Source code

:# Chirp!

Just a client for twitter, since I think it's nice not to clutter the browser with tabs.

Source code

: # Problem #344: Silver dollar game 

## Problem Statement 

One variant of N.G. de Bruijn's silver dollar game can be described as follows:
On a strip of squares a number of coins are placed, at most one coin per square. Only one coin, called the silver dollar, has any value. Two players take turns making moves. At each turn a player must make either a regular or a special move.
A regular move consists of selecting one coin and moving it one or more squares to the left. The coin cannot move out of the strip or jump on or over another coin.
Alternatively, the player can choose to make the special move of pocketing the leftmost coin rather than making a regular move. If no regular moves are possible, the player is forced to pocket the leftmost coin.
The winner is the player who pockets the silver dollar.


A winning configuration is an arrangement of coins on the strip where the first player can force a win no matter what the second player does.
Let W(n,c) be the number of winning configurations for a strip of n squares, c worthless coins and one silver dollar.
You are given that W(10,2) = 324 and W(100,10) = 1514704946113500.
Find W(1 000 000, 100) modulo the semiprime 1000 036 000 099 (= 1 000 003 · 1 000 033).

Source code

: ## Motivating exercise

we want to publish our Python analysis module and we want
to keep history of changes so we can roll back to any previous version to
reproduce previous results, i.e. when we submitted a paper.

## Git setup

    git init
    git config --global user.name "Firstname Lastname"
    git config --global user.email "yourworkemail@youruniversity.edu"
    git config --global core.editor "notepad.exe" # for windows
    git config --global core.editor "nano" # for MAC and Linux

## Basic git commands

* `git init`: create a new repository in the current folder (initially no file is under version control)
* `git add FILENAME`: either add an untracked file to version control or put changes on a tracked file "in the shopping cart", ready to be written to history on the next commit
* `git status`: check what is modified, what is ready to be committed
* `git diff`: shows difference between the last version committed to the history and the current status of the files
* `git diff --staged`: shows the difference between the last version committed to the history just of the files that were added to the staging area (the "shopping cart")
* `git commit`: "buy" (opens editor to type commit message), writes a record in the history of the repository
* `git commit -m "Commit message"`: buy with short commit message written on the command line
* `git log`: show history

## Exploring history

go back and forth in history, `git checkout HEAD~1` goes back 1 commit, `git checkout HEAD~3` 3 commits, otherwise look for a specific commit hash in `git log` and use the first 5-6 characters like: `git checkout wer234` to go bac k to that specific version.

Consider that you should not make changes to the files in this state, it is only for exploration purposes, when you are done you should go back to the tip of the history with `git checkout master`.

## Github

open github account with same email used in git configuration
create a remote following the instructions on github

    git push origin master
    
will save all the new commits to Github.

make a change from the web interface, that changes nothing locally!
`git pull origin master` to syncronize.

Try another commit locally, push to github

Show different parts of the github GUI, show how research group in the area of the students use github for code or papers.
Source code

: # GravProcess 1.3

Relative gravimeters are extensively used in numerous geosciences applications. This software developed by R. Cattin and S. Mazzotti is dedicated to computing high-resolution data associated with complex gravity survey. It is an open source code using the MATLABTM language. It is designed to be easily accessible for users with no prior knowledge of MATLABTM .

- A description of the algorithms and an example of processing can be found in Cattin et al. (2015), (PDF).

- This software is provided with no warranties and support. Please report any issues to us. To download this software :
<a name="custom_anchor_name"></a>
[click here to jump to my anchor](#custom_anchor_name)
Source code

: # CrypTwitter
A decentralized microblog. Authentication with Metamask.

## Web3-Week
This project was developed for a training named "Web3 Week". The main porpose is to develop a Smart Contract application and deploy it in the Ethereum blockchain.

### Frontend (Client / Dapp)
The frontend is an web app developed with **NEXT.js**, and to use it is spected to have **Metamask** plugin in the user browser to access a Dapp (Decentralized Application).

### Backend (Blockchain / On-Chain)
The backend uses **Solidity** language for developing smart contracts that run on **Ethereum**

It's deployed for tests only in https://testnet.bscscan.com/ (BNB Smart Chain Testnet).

* WORK TO BE COMPLETED *
Each line above that includes the word "current" is to be copied.

* ANSWER BOX *
* `git init`: create a new repository in the current folder (initially no file is under version control)
* `git diff`: shows difference between the last version committed to the history and the current status of the files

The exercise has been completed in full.